** ABOUT THIS EXERCISE **
Check every line below for the word "Intelligence" and copy the ones that have it.

** INFORMATION SHOWN **
******************************

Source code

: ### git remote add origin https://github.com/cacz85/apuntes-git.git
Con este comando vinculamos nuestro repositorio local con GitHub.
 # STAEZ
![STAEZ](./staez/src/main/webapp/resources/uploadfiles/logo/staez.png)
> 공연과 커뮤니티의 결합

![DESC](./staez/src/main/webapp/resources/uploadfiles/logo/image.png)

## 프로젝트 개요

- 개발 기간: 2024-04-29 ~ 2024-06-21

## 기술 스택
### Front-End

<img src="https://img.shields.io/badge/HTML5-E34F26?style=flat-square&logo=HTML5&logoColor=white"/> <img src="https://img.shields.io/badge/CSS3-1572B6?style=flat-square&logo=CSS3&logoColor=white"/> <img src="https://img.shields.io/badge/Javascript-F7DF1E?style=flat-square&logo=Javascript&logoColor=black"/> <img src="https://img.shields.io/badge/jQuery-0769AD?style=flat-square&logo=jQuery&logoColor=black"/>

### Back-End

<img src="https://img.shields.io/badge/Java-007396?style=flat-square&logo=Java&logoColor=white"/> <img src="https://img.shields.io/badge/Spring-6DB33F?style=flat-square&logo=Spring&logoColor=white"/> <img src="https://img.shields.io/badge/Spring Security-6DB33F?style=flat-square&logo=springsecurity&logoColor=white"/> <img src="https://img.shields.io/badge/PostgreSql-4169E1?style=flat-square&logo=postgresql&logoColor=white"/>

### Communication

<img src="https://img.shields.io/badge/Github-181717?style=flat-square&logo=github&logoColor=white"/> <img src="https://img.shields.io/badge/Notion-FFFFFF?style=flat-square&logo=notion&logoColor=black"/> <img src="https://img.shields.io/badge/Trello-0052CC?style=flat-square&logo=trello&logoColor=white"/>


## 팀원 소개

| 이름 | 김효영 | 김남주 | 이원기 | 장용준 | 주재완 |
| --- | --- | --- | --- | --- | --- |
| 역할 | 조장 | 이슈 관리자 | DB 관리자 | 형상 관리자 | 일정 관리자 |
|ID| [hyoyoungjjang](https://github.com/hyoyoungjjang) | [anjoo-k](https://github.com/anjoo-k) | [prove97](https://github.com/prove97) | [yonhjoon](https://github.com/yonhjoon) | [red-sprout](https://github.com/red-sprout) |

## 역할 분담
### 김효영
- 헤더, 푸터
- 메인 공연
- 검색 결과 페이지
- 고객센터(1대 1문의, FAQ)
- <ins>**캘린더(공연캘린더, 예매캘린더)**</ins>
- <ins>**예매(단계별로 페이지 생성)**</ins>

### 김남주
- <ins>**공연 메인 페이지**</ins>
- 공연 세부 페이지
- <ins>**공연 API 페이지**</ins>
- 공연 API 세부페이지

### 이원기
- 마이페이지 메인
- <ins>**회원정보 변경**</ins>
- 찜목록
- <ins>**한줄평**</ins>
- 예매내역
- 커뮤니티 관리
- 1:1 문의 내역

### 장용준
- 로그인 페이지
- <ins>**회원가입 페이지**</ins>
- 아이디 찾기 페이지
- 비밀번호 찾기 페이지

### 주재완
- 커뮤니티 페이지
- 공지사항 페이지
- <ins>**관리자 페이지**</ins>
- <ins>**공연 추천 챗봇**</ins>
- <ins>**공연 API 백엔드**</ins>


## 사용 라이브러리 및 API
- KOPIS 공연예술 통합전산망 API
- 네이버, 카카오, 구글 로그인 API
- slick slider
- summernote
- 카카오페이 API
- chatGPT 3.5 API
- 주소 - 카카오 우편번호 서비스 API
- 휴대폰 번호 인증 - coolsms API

******************************

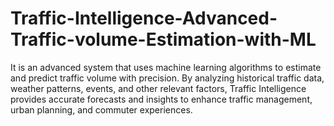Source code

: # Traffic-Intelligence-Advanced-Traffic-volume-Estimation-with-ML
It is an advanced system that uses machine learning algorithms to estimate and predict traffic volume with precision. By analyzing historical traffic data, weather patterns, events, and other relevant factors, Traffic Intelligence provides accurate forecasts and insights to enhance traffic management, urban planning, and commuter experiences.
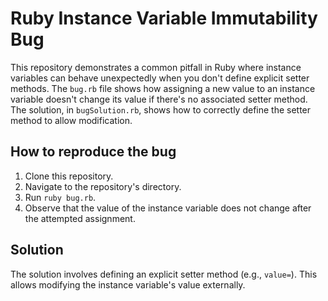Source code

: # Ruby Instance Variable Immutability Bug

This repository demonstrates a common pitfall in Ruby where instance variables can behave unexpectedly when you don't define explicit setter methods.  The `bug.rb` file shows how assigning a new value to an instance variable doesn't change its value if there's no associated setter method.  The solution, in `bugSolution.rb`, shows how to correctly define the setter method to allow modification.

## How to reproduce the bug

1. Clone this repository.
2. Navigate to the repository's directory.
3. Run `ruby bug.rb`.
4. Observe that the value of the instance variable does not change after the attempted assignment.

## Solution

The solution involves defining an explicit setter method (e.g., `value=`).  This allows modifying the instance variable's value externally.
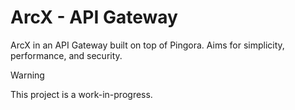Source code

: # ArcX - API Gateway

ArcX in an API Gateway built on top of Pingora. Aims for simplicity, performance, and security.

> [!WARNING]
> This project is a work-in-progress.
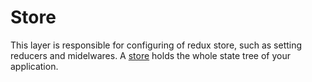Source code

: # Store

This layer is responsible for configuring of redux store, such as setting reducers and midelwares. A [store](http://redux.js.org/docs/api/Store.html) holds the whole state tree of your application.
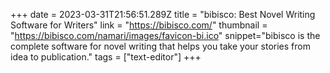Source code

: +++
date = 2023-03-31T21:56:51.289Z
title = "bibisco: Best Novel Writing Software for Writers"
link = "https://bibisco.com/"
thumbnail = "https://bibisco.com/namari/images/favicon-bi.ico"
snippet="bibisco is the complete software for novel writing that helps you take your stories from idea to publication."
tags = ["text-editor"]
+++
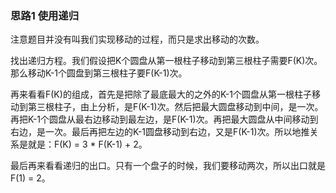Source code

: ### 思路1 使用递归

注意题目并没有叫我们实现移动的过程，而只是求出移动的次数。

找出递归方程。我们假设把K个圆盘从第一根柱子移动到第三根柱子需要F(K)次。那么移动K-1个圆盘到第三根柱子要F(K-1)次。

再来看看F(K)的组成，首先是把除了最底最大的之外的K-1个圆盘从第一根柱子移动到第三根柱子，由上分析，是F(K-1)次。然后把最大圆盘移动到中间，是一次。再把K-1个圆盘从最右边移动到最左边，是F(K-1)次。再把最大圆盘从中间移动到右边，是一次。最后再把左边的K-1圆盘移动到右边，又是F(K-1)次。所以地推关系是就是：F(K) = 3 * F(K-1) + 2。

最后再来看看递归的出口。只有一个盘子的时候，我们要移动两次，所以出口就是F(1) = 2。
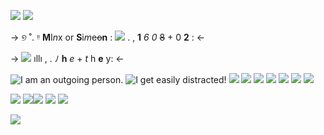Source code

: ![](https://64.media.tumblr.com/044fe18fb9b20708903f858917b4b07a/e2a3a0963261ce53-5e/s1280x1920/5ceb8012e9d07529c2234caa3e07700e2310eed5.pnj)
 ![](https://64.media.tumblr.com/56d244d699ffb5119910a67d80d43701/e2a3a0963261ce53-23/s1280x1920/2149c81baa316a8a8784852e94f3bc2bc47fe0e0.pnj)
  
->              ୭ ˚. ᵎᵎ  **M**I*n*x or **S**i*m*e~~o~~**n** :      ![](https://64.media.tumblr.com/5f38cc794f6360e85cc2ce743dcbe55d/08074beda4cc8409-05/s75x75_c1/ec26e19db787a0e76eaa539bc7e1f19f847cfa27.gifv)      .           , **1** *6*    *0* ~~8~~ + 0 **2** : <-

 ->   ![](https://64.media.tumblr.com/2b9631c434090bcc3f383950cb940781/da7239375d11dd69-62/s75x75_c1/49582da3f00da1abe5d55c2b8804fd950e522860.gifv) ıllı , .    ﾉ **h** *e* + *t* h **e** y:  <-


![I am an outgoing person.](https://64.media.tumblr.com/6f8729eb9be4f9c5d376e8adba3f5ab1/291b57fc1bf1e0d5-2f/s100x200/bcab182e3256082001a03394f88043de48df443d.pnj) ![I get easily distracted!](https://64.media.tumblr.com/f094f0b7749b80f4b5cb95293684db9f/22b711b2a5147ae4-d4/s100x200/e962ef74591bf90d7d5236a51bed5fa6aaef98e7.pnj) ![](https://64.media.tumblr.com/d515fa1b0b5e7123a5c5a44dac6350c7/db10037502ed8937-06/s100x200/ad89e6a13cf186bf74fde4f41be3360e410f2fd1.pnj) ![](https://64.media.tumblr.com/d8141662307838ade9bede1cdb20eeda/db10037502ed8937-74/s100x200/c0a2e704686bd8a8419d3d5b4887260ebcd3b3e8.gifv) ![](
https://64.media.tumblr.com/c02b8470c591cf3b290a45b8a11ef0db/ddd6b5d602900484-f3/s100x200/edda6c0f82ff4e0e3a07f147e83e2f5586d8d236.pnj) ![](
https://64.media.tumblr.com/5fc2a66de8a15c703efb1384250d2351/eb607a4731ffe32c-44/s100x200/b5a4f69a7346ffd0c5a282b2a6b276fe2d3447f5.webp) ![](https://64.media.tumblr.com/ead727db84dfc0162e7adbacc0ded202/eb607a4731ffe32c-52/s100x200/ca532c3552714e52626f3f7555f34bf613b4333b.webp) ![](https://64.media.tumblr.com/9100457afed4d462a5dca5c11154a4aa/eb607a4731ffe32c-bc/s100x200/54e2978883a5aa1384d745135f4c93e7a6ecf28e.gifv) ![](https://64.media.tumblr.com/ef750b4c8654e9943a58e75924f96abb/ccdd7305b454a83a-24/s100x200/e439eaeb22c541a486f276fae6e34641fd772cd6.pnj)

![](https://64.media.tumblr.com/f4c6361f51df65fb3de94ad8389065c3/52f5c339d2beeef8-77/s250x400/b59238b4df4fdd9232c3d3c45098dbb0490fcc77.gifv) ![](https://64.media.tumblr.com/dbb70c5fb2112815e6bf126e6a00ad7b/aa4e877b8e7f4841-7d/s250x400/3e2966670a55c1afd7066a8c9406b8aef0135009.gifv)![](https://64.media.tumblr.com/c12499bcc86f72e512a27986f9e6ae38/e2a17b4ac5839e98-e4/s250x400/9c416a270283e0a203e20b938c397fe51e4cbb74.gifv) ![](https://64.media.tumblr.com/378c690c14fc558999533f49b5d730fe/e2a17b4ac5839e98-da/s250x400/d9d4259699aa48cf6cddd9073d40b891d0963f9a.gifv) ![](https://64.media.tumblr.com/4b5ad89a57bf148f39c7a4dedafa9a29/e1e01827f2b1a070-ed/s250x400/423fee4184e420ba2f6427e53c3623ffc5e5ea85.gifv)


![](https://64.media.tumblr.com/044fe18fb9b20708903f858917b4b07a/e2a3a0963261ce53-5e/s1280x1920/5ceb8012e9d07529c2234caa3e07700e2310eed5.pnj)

******************************

** RESULT FOR THIS EXERCISE **
: # Traffic-Intelligence-Advanced-Traffic-volume-Estimation-with-ML
It is an advanced system that uses machine learning algorithms to estimate and predict traffic volume with precision. By analyzing historical traffic data, weather patterns, events, and other relevant factors, Traffic Intelligence provides accurate forecasts and insights to enhance traffic management, urban planning, and commuter experiences.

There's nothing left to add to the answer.